I leave it to the reader to react (or not) to what is being implied. The comment about the initials is valid and interesting in the context of the book. "V or NV?" is a question you might get asked in some parts of India – meaning, vegetarian or nonvegetarian, perfectly legitimate. What's not quite so relevant to the subject of the book is the underlying suggestion about the supposedly complicated name and the rather irreverant or inappropriate pet names suggested. Incidentally, Yeddyurappa is routinely shortened to Yeddy in Indian newspapers.

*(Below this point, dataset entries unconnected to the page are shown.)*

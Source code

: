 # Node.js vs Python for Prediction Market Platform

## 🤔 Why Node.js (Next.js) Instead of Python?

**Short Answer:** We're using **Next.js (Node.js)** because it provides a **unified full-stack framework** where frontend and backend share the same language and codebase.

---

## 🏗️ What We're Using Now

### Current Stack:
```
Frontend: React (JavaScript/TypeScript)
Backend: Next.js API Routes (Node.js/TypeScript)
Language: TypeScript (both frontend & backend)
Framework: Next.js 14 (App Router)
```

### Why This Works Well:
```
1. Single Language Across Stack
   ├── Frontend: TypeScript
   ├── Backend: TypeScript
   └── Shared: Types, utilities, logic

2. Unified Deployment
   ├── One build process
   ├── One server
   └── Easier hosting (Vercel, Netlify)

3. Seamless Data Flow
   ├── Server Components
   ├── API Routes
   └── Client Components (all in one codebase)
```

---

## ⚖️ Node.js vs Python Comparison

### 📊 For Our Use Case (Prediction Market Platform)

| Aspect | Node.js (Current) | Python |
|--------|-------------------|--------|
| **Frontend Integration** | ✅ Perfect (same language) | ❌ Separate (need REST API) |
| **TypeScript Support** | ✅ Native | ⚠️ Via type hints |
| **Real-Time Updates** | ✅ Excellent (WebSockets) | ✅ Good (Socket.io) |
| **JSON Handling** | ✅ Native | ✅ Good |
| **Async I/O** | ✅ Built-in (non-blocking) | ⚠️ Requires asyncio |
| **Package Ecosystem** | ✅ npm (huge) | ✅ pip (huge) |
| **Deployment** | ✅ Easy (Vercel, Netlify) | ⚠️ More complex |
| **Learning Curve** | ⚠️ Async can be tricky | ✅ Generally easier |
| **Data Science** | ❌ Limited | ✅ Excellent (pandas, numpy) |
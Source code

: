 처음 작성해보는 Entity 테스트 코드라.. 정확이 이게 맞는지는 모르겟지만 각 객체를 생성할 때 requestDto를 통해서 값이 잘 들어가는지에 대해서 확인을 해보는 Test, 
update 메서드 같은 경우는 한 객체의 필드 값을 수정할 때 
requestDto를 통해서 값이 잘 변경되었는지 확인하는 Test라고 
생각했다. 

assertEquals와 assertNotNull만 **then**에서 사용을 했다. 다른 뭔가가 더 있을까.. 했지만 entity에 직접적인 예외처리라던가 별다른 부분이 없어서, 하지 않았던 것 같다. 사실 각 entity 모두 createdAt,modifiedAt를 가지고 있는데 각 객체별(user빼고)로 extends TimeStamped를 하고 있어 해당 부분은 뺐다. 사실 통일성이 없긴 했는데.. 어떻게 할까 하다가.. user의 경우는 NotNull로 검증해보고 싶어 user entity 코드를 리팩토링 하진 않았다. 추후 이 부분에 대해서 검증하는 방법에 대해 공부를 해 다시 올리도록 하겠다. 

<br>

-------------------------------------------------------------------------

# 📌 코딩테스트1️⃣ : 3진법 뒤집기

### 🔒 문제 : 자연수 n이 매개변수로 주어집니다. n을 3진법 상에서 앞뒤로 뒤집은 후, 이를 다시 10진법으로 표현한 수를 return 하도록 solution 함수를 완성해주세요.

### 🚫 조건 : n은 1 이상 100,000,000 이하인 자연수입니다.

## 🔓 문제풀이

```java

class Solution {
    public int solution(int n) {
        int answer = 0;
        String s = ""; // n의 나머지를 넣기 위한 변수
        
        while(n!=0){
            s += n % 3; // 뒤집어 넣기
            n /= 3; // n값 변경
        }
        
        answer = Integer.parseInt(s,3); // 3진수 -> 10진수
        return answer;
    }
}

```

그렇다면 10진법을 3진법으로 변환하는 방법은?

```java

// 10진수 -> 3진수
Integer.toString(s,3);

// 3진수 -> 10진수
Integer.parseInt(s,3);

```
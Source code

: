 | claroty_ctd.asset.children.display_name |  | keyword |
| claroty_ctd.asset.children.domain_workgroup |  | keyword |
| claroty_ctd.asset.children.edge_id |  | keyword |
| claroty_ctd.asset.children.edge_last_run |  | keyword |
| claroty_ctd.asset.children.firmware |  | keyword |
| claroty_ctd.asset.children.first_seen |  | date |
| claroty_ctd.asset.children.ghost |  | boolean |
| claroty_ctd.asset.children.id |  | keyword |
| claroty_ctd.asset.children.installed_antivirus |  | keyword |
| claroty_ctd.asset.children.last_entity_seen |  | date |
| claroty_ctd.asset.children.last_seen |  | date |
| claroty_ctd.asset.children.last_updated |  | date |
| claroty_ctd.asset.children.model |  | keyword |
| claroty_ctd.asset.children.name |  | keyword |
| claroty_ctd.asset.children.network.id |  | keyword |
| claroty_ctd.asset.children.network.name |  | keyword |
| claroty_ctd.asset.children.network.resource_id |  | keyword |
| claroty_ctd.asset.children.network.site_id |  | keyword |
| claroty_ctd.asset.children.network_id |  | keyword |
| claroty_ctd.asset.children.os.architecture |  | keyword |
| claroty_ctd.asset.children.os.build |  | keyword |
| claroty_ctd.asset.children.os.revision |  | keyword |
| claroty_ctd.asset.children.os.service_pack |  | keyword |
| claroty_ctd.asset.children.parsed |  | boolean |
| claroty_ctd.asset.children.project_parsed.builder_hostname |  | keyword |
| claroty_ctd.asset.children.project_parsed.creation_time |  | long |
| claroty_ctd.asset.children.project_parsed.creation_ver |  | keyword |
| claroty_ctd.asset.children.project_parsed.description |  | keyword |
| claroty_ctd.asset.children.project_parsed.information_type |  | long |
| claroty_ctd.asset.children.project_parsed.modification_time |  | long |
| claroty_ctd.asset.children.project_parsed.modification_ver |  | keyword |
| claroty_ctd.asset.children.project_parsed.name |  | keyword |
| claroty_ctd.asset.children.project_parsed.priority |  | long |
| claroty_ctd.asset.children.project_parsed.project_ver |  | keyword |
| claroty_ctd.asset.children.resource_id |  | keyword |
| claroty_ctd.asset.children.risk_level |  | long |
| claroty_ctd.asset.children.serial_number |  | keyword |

Tucked away between the short, straightforward but cleanly written chapters you will find one or two that pop out. One of my favourite chapters is 'Time Past and Time Present…' for the lyricism with which a familiar object – peanuts – is evoked. Such passages reveal the observer and the writer breasting the tape ahead of the journalist, all of which describe Farrukh Dhondy.

The peanut vendors, with the nuts wrapped neatly in the recycled paper cones carried in cloth bags on their shoulders, had invented a peculiar name for the monkey nuts. Instead of shouting 'peanuts' or 'moong-phali' they would pass through the compartments shouting 'time pass!' – a name the commuters adopted… for some whose journeys from one end of the line to the other may take two hours, the shelling and consumption of a cone of monkey nuts would help pass the empty time.

Descriptions such as these also lead to questions on whether English is the language from which most words are adapted. What about words coming into English – we know all about veranda and jodhpurs, but did you know that 'Blighty' meaning 'England' came from 'vilayati' meaning 'foreign' in Hindi? And what about words from English that has leached into other languages? Now that Dhondy has given us the first instalment of Words, I would strongly urge him to give us Words Too, a bigger and more encompassing instalment.

That one could well go beyond words. The other day, my niece, her friend and I feasted on a delicious sweet coconut wrap in a Chinese restaurant. It seemed to be second cousin to the modak or kozhukkattai, beloved of Lord Ganesha, yet it was different – it was Chinese. Now that's one kind of journey that would sit well in Words Too! Chance-ay illai! And you know I mean the very opposite of 'no chance'.

~ Sandhya Rao is Deputy Editor at the Hindu BusinessLine, Chennai and she writes for children.